• _About this task_
Below are the records; copy exactly the lines from the first through the one containing "#### 2 spot autoclicker by Hiroko, (1/10)", both included, and leave out the pictures.
——————————
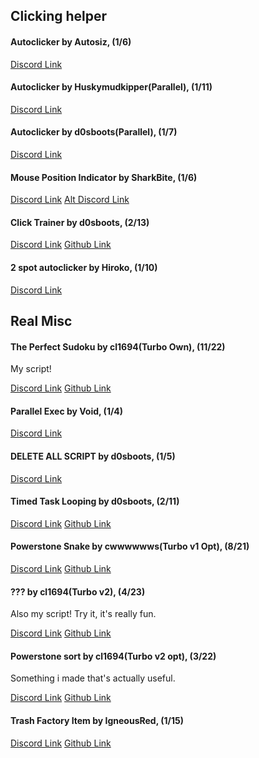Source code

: ## Clicking helper
#### Autoclicker by Autosiz, (1/6)

[Discord Link](https://discord.com/channels/488444879836413975/850425171059933272/850435011081535548)

#### Autoclicker by Huskymudkipper(Parallel), (1/11)

[Discord Link](https://discord.com/channels/488444879836413975/850425171059933272/850435464292990977)

#### Autoclicker by d0sboots(Parallel), (1/7)
[Discord Link](https://discord.com/channels/488444879836413975/850425171059933272/854619640814501899)

#### Mouse Position Indicator by SharkBite, (1/6)
[Discord Link](https://discord.com/channels/488444879836413975/850425171059933272/865349727783878666)
[Alt Discord Link](https://discord.com/channels/488444879836413975/783731338304946217/819014904157306940)

#### Click Trainer by d0sboots, (2/13)
[Discord Link](https://discord.com/channels/488444879836413975/850425171059933272/867712550694420520)
[Github Link](https://github.com/d0sboots/PerfectTower#button-coordinate-finder)

#### 2 spot autoclicker by Hiroko, (1/10)
[Discord Link](https://discord.com/channels/488444879836413975/850425171059933272/890859290259251260)

## Real Misc
#### The Perfect Sudoku by cl1694(Turbo Own), (11/22)
My script!

[Discord Link](https://discord.com/channels/488444879836413975/850425171059933272/850536025780256799)
[Github Link](https://github.com/cl1694/My-TPT2-scripts/tree/main/Miscellaneous/The%20Perfect%20Sudoku)

#### Parallel Exec by Void, (1/4)
[Discord Link](https://discord.com/channels/488444879836413975/850425171059933272/854782715370668032)

#### DELETE ALL SCRIPT by d0sboots, (1/5)
[Discord Link](https://discord.com/channels/488444879836413975/850425171059933272/864816650938613800)

#### Timed Task Looping by d0sboots, (2/11)
[Discord Link](https://discord.com/channels/488444879836413975/850425171059933272/887250032221356062)
[Github Link](https://github.com/d0sboots/PerfectTower/blob/main/README.md#timed-task-looping)

#### Powerstone Snake by cwwwwwws(Turbo v1 Opt), (8/21)
[Discord Link](https://discord.com/channels/488444879836413975/850425171059933272/888028710714871821)
[Github Link](https://github.com/c6ws/tpt2/blob/main/powerstonesnake/README.md)

#### ??? by cl1694(Turbo v2), (4/23)
Also my script! Try it, it's really fun.

[Discord Link](https://discord.com/channels/488444879836413975/850425171059933272/893704466681974834)
[Github Link](https://github.com/cl1694/My-TPT2-scripts/blob/main/Miscellaneous/YASPTDRS/README.md)

#### Powerstone sort by cl1694(Turbo v2 opt), (3/22)
Something i made that's actually useful.

[Discord Link](https://discord.com/channels/488444879836413975/850425171059933272/901461967812845658)
[Github Link](https://github.com/cl1694/My-TPT2-scripts/blob/main/Miscellaneous/Powerstone%20sort/README.md)

#### Trash Factory Item by IgneousRed, (1/15)
[Discord Link](https://discord.com/channels/488444879836413975/850425171059933272/908725360689025044)
[Github Link](https://github.com/IgneousRed/PerfectTower#trash)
——————————
• _Your solution_
Source code

: ## Clicking helper
#### Autoclicker by Autosiz, (1/6)

[Discord Link](https://discord.com/channels/488444879836413975/850425171059933272/850435011081535548)

#### Autoclicker by Huskymudkipper(Parallel), (1/11)

[Discord Link](https://discord.com/channels/488444879836413975/850425171059933272/850435464292990977)

#### Autoclicker by d0sboots(Parallel), (1/7)
[Discord Link](https://discord.com/channels/488444879836413975/850425171059933272/854619640814501899)

#### Mouse Position Indicator by SharkBite, (1/6)
[Discord Link](https://discord.com/channels/488444879836413975/850425171059933272/865349727783878666)
[Alt Discord Link](https://discord.com/channels/488444879836413975/783731338304946217/819014904157306940)

#### Click Trainer by d0sboots, (2/13)
[Discord Link](https://discord.com/channels/488444879836413975/850425171059933272/867712550694420520)
[Github Link](https://github.com/d0sboots/PerfectTower#button-coordinate-finder)

#### 2 spot autoclicker by Hiroko, (1/10)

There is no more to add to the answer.